Mon, Jul 22, 2019 - Page 16 News List

US importers adapt to tariffs and skirt them


Big US companies are accelerating efforts to move more of their supply chains from China in light of the tariffs imposed by the administration of US President Donald Trump.

Companies in sectors such as technology, clothing and footwear are exporting more goods from emerging giants, including Vietnam and Malaysia, data show.

At the same time, the shift has exposed the murkiness of trade export rules, putting a premium on lawyers expert in the minutiae of US customs rules.

“We have a lot of questions from our members,” said Sage Chandler, vice president of international trade at the Consumer Technology Association. “Companies are trying to find ways to avoid having to pay 25 percent.”

Some companies might be pushing the envelope a little too much, contravening US rules against “transhipments,” the routing of China-made goods through other countries to evade tariffs, legal experts say.

Trump since last year has slapped 25 percent duties on US$250 billion of Chinese imports and threatened additional levies on all other Chinese items coming to the US — although the two sides last month agreed to hold their fire for now.

Trump’s trade measures have led some multinationals to fortify their North American operations and others to transfer some manufacturing capacity from China to any number of countries, including Vietnam, Cambodia, Malaysia, the Philipines, Bangladesh, India and Ethiopia.

Exports of computers and electronics from Vietnam to the US have risen 71.6 percent in the first five months of this year compared with the same period last year, US government data showed.

The pattern has also held for other machines and equipment, with exports from Vietnam rising 54.4 percent over the period.

Even before Trump targeted China on trade, US companies had been reducing their dependence on China because of increasing production costs and elevated transport expenses compared with other Asian countries.
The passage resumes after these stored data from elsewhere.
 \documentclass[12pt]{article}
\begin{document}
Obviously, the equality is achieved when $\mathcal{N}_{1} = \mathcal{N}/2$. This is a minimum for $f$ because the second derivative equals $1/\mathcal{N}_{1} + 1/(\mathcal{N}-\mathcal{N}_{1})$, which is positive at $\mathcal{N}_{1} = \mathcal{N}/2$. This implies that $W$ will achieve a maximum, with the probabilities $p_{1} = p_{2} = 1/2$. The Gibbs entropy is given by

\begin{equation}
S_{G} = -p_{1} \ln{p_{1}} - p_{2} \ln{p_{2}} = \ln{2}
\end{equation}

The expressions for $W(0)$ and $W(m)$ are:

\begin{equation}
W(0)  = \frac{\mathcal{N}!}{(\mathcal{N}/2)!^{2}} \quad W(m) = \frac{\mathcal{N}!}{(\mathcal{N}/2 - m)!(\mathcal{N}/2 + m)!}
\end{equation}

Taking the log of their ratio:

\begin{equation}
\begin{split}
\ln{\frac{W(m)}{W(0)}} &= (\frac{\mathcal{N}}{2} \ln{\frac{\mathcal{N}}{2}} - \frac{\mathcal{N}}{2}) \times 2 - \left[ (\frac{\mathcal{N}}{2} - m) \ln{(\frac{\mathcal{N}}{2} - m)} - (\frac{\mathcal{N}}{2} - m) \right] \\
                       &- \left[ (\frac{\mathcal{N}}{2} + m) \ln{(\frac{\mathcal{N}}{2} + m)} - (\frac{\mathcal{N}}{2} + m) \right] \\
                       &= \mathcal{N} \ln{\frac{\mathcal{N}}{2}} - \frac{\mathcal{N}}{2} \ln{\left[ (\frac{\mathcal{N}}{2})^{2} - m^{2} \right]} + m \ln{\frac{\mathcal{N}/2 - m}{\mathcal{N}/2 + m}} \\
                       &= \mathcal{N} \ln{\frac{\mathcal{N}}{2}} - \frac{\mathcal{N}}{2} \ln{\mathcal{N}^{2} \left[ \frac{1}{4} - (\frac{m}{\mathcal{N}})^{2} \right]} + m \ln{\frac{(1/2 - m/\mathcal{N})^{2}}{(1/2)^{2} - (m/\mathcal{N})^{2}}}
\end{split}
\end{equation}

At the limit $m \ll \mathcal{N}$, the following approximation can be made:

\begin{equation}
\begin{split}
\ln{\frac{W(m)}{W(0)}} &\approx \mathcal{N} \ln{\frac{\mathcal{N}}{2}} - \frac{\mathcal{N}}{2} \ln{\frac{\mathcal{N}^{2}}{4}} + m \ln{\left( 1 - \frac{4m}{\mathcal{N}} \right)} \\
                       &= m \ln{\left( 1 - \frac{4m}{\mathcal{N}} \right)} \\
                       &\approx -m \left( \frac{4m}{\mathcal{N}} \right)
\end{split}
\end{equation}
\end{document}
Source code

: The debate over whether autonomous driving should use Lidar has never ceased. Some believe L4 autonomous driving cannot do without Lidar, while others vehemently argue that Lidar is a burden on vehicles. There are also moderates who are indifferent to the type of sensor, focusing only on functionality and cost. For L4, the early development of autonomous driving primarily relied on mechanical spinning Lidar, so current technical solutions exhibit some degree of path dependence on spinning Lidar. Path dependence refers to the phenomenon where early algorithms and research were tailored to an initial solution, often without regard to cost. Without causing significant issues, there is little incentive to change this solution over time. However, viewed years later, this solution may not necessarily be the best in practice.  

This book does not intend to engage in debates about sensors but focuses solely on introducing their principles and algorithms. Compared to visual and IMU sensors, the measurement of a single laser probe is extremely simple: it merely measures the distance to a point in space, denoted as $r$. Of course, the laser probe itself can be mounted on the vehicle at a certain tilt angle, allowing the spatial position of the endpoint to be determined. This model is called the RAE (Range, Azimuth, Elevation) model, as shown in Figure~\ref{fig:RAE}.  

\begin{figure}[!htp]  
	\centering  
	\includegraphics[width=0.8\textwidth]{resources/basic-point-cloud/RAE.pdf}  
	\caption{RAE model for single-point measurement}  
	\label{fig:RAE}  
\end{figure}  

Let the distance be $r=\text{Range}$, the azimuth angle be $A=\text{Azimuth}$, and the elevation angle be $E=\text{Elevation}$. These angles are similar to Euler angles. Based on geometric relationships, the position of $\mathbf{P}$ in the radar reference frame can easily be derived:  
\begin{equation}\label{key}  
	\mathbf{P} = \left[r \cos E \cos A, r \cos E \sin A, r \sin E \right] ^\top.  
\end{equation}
However, the trade dispute has sped up those moves.

Ralph Lauren Corp has “accelerated the diversification of our supply chain to mitigate the long-term impact of any potential tariff outcomes,” a spokesperson for the clothing company said, adding that tariffs have so far not hit the company’s goods.

Xcel Brands Inc, which owns Isaac Mizrahi, Judith Ripka and other fashion houses, is to cease manufacturing in China next year, a big shift from two years ago when the country was the source of 100 percent of its merchandise.

The company has moved clothes-making operations to Vietnam, Cambodia and Bangladesh, and is exploring adding capacity in Central America, Mexico and Canada.

This retooling, which was in the works prior to the tariffs, could boost profit margins, Xcel chief executive officer Robert D’Loren said.

The trade dispute with China “accelerated our sourcing diversification efforts,” he said.

A decade ago, more than 90 percent of US footwear was made in China, but today, the figure is 69 percent, said Matt Priest, president of Footwear Distributors and Retailers of America.

Yet shifting production outside of China to other Asian centers is not necessarily a panacea. Many of these countries lack the roads, airports and other vital infrastructure of the world’s second-biggest economy. And there is no guarantee that the emerging manufacturing venues will be safe from US tariffs down the road.